Saturn and rings: Another stunning photo of Saturn’s north polar vortex, shaped like a hexagon, was published by Space.com. Atmospheric scientist Andrew Ingersoll said that vortices like these are “notoriously turbulent and unstable,” yet this one has been spinning at least since Voyager’s flybys in 1981. A photo of little potato-shaped moon Prometheus is shown by PhysOrg pulling on the F-ring. “It’s a visual demonstration of gravity at work!” the article exclaimed. Icarus described a bit of “calm amidst the chaos” in this ephemeral ring of tiny ice particles, predicting a narrow, stable zone in the core of the ring. How can that be, with Prometheus and Pandora constantly tugging on it? “Essentially, we find that the F Ring core is not confined by a combination of Prometheus and Pandora, but a combination of Prometheus and precession.” How stable over time that arrangement could be is not clear; it seems like a tenuous balance. Astrobiology Magazine published an overview of “Cassini’s View of Weird & Wonderful Saturn,” ending with a prediction of the spacecraft’s daring attempt to “shoot the pier” in 2017 before it plunges into the gas giant.
Extrasolar planets: Now that planets around other stars are becoming commonplace, what’s new with them? On PhysOrg, Caltech astronomer Fraser Cain discussed “What are hot Jupiters?”. In text and video, she explains how new theories of migration were invented to account for the unexpected observation of gas giants orbiting their stars closer than Mercury to the sun every 2–3 days. Asked how they got there, she said, either the dust disk in which they formed created a torque pulling them in, or they got slingshotted in by interactions with other planets. Those are just some theories they’re working on.
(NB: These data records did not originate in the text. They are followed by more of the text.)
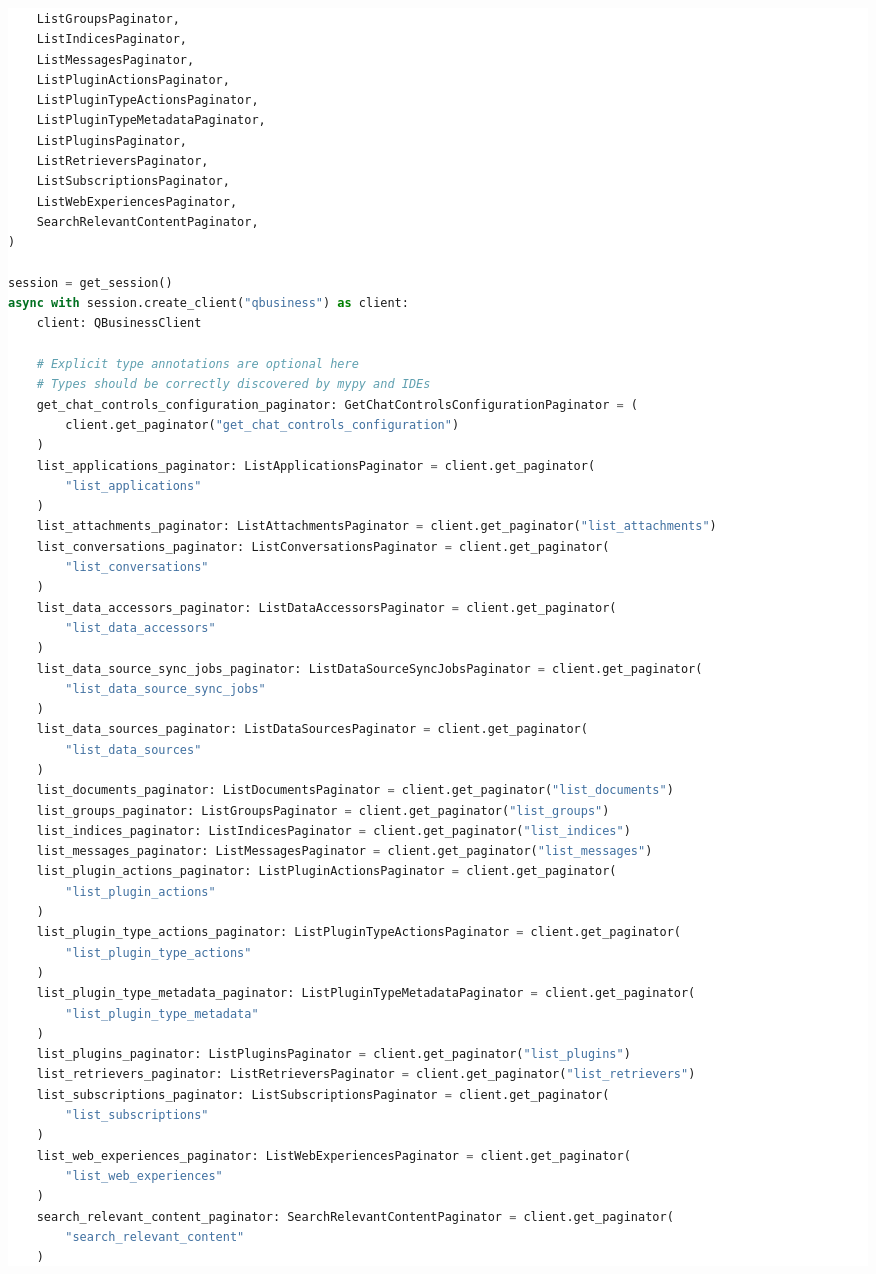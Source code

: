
 ```python
    ListGroupsPaginator,
    ListIndicesPaginator,
    ListMessagesPaginator,
    ListPluginActionsPaginator,
    ListPluginTypeActionsPaginator,
    ListPluginTypeMetadataPaginator,
    ListPluginsPaginator,
    ListRetrieversPaginator,
    ListSubscriptionsPaginator,
    ListWebExperiencesPaginator,
    SearchRelevantContentPaginator,
)

session = get_session()
async with session.create_client("qbusiness") as client:
    client: QBusinessClient

    # Explicit type annotations are optional here
    # Types should be correctly discovered by mypy and IDEs
    get_chat_controls_configuration_paginator: GetChatControlsConfigurationPaginator = (
        client.get_paginator("get_chat_controls_configuration")
    )
    list_applications_paginator: ListApplicationsPaginator = client.get_paginator(
        "list_applications"
    )
    list_attachments_paginator: ListAttachmentsPaginator = client.get_paginator("list_attachments")
    list_conversations_paginator: ListConversationsPaginator = client.get_paginator(
        "list_conversations"
    )
    list_data_accessors_paginator: ListDataAccessorsPaginator = client.get_paginator(
        "list_data_accessors"
    )
    list_data_source_sync_jobs_paginator: ListDataSourceSyncJobsPaginator = client.get_paginator(
        "list_data_source_sync_jobs"
    )
    list_data_sources_paginator: ListDataSourcesPaginator = client.get_paginator(
        "list_data_sources"
    )
    list_documents_paginator: ListDocumentsPaginator = client.get_paginator("list_documents")
    list_groups_paginator: ListGroupsPaginator = client.get_paginator("list_groups")
    list_indices_paginator: ListIndicesPaginator = client.get_paginator("list_indices")
    list_messages_paginator: ListMessagesPaginator = client.get_paginator("list_messages")
    list_plugin_actions_paginator: ListPluginActionsPaginator = client.get_paginator(
        "list_plugin_actions"
    )
    list_plugin_type_actions_paginator: ListPluginTypeActionsPaginator = client.get_paginator(
        "list_plugin_type_actions"
    )
    list_plugin_type_metadata_paginator: ListPluginTypeMetadataPaginator = client.get_paginator(
        "list_plugin_type_metadata"
    )
    list_plugins_paginator: ListPluginsPaginator = client.get_paginator("list_plugins")
    list_retrievers_paginator: ListRetrieversPaginator = client.get_paginator("list_retrievers")
    list_subscriptions_paginator: ListSubscriptionsPaginator = client.get_paginator(
        "list_subscriptions"
    )
    list_web_experiences_paginator: ListWebExperiencesPaginator = client.get_paginator(
        "list_web_experiences"
    )
    search_relevant_content_paginator: SearchRelevantContentPaginator = client.get_paginator(
        "search_relevant_content"
    )
```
Extrasolar moons: Space.com claims that extrasolar planets may not need a big moon to support life. Jack Lissauer at NASA-Ames found in computer simulations that changes to obliquity without a large moon were not as dramatic as previously calculated. “For timescales that are relevant to advanced life, it changes by maybe plus or minus 10 degrees — a lot bigger than we have with our moon, but a lot smaller and a lot fewer climate effects [than predicted by previous models],” he said. Still, this is only a simulation. “We’re not talking about, really, the Earth without the moon as a realistic model for the Earth, unless somebody goes out there and destroys the moon,” he said. “We’re using this as the first case of studying a plausible exoplanet, and we’re going to use some future calculations — we’re going to do the same thing with other systems.”
Good time to recall Finagle’s Second Law: “No matter what the experiment’s result, there will always be someone eager to: (a) misinterpret it, (b) fake it, or (c) believe it supports his own pet theory.” Planets spin, and so do their spin doctors. Ask them, “What do you know?” and you get a much smaller subset of verbiage. This is confirmed by the number of times previously held beliefs have been overturned.
This is also a good time to remember Ken Ham’s debate argument contrasting observational science and historical science. Despite Bill Nye’s denials, there is a difference (see also Todd Friel’s explanation on Wretched TV). We can observe hot Jupiters, but we cannot retrace how they got there. We can see Saturn’s F-ring, and dunes on Titan, but nobody was there to see how they got that way. All one can do is model it, or create a plausible story that doesn’t violate known physics. That being the case, alternative models should be welcomed, and any consensus view must be humbly considered tentative.